66

940 70 91
                                    

.

Masanın üzerinde duran imce ve uzun ellerime baktım. Üzerime hafif yapışan siyah boğazlı kazağın kollarını avuç içlerime kadar çektim. Büyük oda yavaş yavaş dolmaya başlarken dik duruşumdan ödün vermiyordum.

Parmaklarımı birbirine dolayıp açıyordum. Baş parmağım siyah ojeli hafif uzamış tıtnaklarımın üzerinde dolaşırken kapı açıldı. Herkesin ayağa kalktığını göz ucuyla görebilmekteydim. Onlarla eş vakitli olarak ben de kalktım.

Başım düz ve dik bir şekilde karşıma bakıyordum. Herkes sessiz ve komut bekliyordu, odada nefes alıp vermelerinden başka bir ses kaynağı yoktu.

Ben, masanın sol tarafındaydım. En baştaki büyük ve gösterişli siyah deriden sandalyenin hemen sol yanındaydı yerim. Karşımda, yani baktığım yerde ise Marcilya vardı. Onun hemen yanında Bellatrix Lastrange.

Onu biraz araştırmıştım.
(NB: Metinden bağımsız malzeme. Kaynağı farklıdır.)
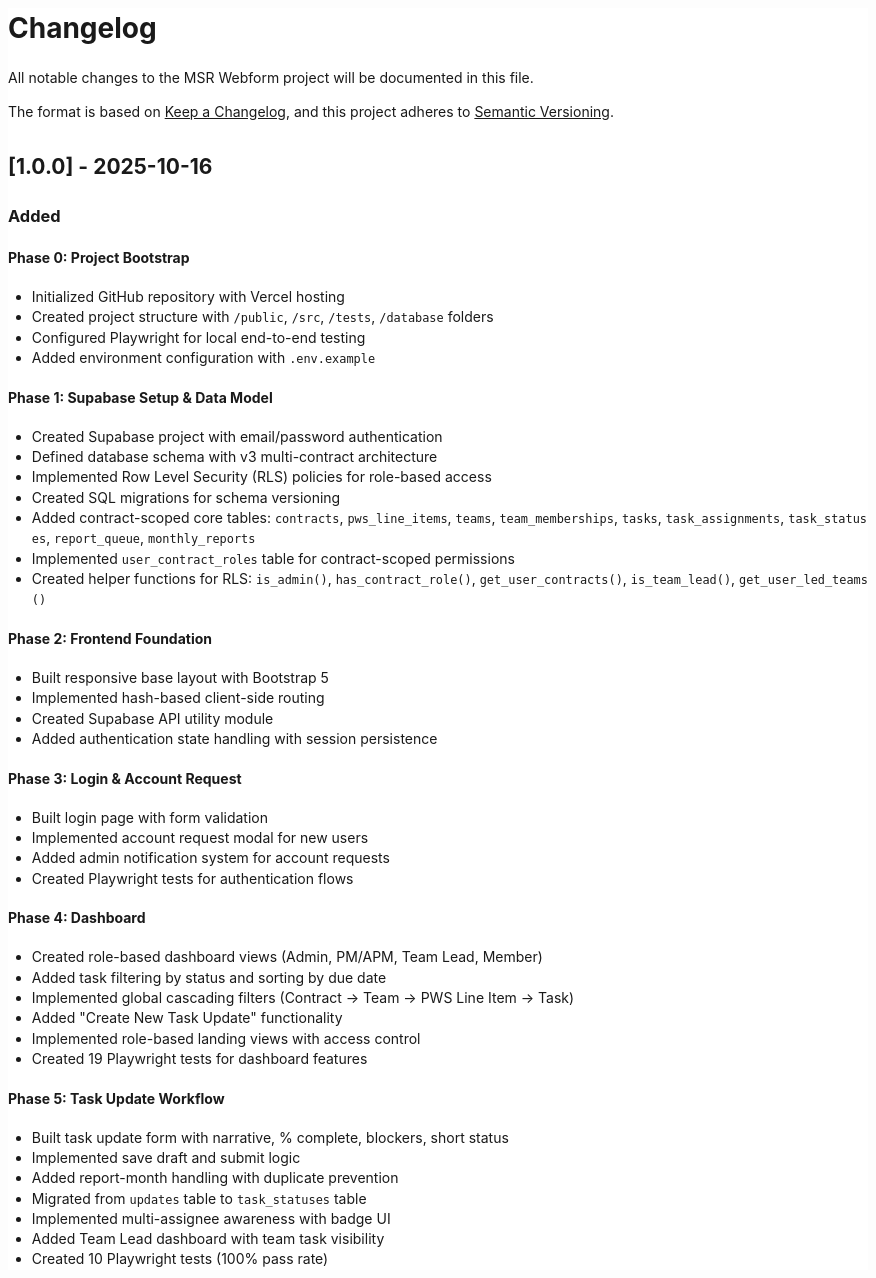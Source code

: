 # Changelog

All notable changes to the MSR Webform project will be documented in this file.

The format is based on [Keep a Changelog](https://keepachangelog.com/en/1.0.0/),
and this project adheres to [Semantic Versioning](https://semver.org/spec/v2.0.0.html).

## [1.0.0] - 2025-10-16

### Added

#### Phase 0: Project Bootstrap
- Initialized GitHub repository with Vercel hosting
- Created project structure with `/public`, `/src`, `/tests`, `/database` folders
- Configured Playwright for local end-to-end testing
- Added environment configuration with `.env.example`

#### Phase 1: Supabase Setup & Data Model
- Created Supabase project with email/password authentication
- Defined database schema with v3 multi-contract architecture
- Implemented Row Level Security (RLS) policies for role-based access
- Created SQL migrations for schema versioning
- Added contract-scoped core tables: `contracts`, `pws_line_items`, `teams`, `team_memberships`, `tasks`, `task_assignments`, `task_statuses`, `report_queue`, `monthly_reports`
- Implemented `user_contract_roles` table for contract-scoped permissions
- Created helper functions for RLS: `is_admin()`, `has_contract_role()`, `get_user_contracts()`, `is_team_lead()`, `get_user_led_teams()`

#### Phase 2: Frontend Foundation
- Built responsive base layout with Bootstrap 5
- Implemented hash-based client-side routing
- Created Supabase API utility module
- Added authentication state handling with session persistence

#### Phase 3: Login & Account Request
- Built login page with form validation
- Implemented account request modal for new users
- Added admin notification system for account requests
- Created Playwright tests for authentication flows

#### Phase 4: Dashboard
- Created role-based dashboard views (Admin, PM/APM, Team Lead, Member)
- Added task filtering by status and sorting by due date
- Implemented global cascading filters (Contract → Team → PWS Line Item → Task)
- Added "Create New Task Update" functionality
- Implemented role-based landing views with access control
- Created 19 Playwright tests for dashboard features

#### Phase 5: Task Update Workflow
- Built task update form with narrative, % complete, blockers, short status
- Implemented save draft and submit logic
- Added report-month handling with duplicate prevention
- Migrated from `updates` table to `task_statuses` table
- Implemented multi-assignee awareness with badge UI
- Added Team Lead dashboard with team task visibility
- Created 10 Playwright tests (100% pass rate)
Büyücülük tarihi, Black soy ağacı, biraz da Theo'nun ağzından çaktırmadan aldığım laflar yeterli olmuştu. Bellatrix... Duygulardan yoksun bir canavarsın ama nasıl oluyor da Tom'a köpek gibi sağdık olabilecek kadar bağlısın? İlla ki zayıf noktanı bulacağım.

Tom eliyle oturmamız için küçük bir işaret yaptığında herkes sessizce sandalyesine sinmişti.

Gözlerim masadaki diğer kişilerin üzerinde gezinirken Lucius Malfoy "İstediğiniz muggle'ları buldum efendim." dediğinde Tom onunla kısa süreli bir göz teması kurdu.

"Zindana atın demiştim."

"İlgileniyorlar lordum."

"Güzel. Regulus?"

Regulus'a döndüğümde göz göze gelmiştik. Bunu zihnimin bir köşesine yazıp söyleyeceklerine kulak verdim.

"Söylediğiniz isimlere istediğiniz şekilde teklif sunuldu lordum. Parkinson ailesinden olumsuz yanıt alındı sadece."

"Tamam. Üstüne düşme."

"Siz nasıl isterseniz."

Tom bu sefer Marcilya'ya döndüğünde "Dinliyorum?" dedi.

"Dumbledore öğrencilere fark ettirmeden okul güvenliğini sağlayan büyüleri dört katına çıkarttı."

"Kimden şüpheleniyor?"

"Bilmiyorum. Kimse şüpheli bir harekette bulunmadı bildiğim kadarıyla."

"Severus."

"Efendim Lordum?"

"Sana ne söyledi?"

"Malfoylar üzerinde duruyor ancak açık açık birinin ismini vermedi."

Tom'un gözleri Lucius'a döndüğü an "Draco." diyen Bellatrix masadaki bütün gözlerin Dray'a çevrilmesine sebep olmuştu.

"Draco'nun bir işe yaradığı yok ki." diyen Marcilya'ya döndüm. Onu korumaya çalışıyordu. Onaylamak istedim ama durdum. Onaylarsam fazla bilgi bilmediğim ama yine de sırf kuzenim diye desteklediğim düşünülürdü. Böylece Draco hedeflerinde olur.

Bellatrix "Sorunda bu lordum, fazla korkak. Bizi ele verecek kadar korkak." dedi.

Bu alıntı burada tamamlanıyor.